とある堕天使のモノガタリ ~INTROITUS~



俺と虎太郎は忍とクミをクラスの席に連れて行った。


「寛二、クミ見つけた。」

そう言って寛二の前にクミを差し出すと、俺は忍を自分の隣に座らせた。


「誰!?誰の彼女!?」

「俺の彼女!」

「さっきのウリ坊の彼女だったの!?どおりで...」


俺の周りで騒ぎ出したクラスの奴等を見つけて橋本が飛んできた。


「おおお!噂の...」

「あ、どうも。

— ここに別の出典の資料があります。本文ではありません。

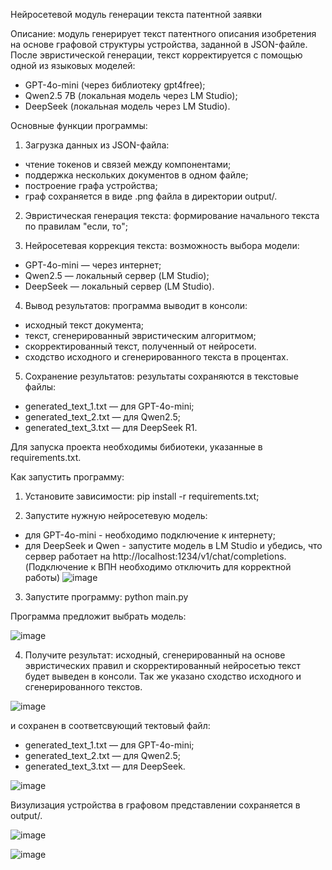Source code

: Нейросетевой модуль генерации текста патентной заявки

Описание: модуль генерирует текст патентного описания изобретения на основе графовой структуры устройства, заданной в JSON-файле. 
После эвристической генерации, текст корректируется с помощью одной из языковых моделей:
- GPT-4o-mini (через библиотеку gpt4free);
- Qwen2.5 7B (локальная модель через LM Studio);
- DeepSeek (локальная модель через LM Studio).

Основные функции программы:
1. Загрузка данных из JSON-файла:
- чтение токенов и связей между компонентами;
- поддержка нескольких документов в одном файле;
- построение графа устройства;
- граф сохраняется в виде .png файла в директории output/.

2. Эвристическая генерация текста: формирование начального  текста по правилам "если, то";

3. Нейросетевая коррекция текста: возможность выбора модели:
- GPT-4o-mini — через интернет;
- Qwen2.5 — локальный сервер (LM Studio);
- DeepSeek — локальный сервер (LM Studio).

4. Вывод результатов: программа выводит в консоли:
- исходный текст документа;
- текст, сгенерированный эвристическим алгоритмом;
- скорректированный текст, полученный от нейросети.
- сходство исходного и сгенерированного текста в процентах.

5. Сохранение результатов: результаты сохраняются в текстовые файлы:
- generated_text_1.txt — для GPT-4o-mini;
- generated_text_2.txt — для Qwen2.5;
- generated_text_3.txt — для DeepSeek R1.

Для запуска проекта необходимы бибиотеки, указанные в requirements.txt.

Как запустить программу:
1. Установите зависимости: pip install -r requirements.txt;

2. Запустите нужную нейросетевую модель:
- для GPT-4o-mini - необходимо подключение к интернету;
- для DeepSeek и Qwen - запустите модель в LM Studio и убедись, что сервер работает на http://localhost:1234/v1/chat/completions. (Подключение к ВПН необходимо отключить для корректной работы)
![image](https://github.com/user-attachments/assets/72c9d338-f365-4d93-aea2-3375c00421b9)
3. Запустите программу: python main.py

Программа предложит выбрать модель:

![image](https://github.com/user-attachments/assets/9e0b93fc-02bd-4feb-8899-258f8e9c4864)


4. Получите результат: исходный, сгенерированный на основе эвристических правил и скорректированный нейросетью текст будет выведен в консоли. Так же указано сходство исходного и сгенерированного текстов.
   
![image](https://github.com/user-attachments/assets/56507971-5830-4182-bf0a-b4a0aad7c633)


и сохранен в соответсвующий тектовый файл:
- generated_text_1.txt — для GPT-4o-mini;
- generated_text_2.txt — для Qwen2.5;
- generated_text_3.txt — для DeepSeek.
  
![image](https://github.com/user-attachments/assets/6604c804-3f1e-42e7-a4f6-e0e48470d23c)

Визулизация устройства в графовом представлении сохраняется в output/.

![image](https://github.com/user-attachments/assets/2a56f483-a218-465a-89af-4e7c985b18a9)

![image](https://github.com/user-attachments/assets/41872f63-8754-46a2-95d7-0c8fdeef6165)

右京がお世話になってます...」


忍はご丁寧に俺のクラスメートに頭を下げた。


「ぶっ...忍それおかしいだろ...」


「...どうせ問題ばっか起こしてるんでしょ?」

「ないない。模範生だよ。」


そんな俺の話なんて興味ないクラスの奴等は忍と俺を交互に見て唸った。
 

「しっかし、ウリ坊に彼女がいたのは知らなかった...」

「絵に描いたような完璧なカップルだな...」

「...手出すなよ?」

「そんな恐ろしい事できねーよ!」


それを聞いた忍は吹き出した。
 

「やっぱり問題ばっか起こしてるのね?」

「あのなぁ...」


「大丈夫!被害被ってるのは虎太郎だけだし。」

「そうだよ!さっきだっていきなり頭の上に...ありえねーよ!」


虎太郎の一言にみんなが爆笑した。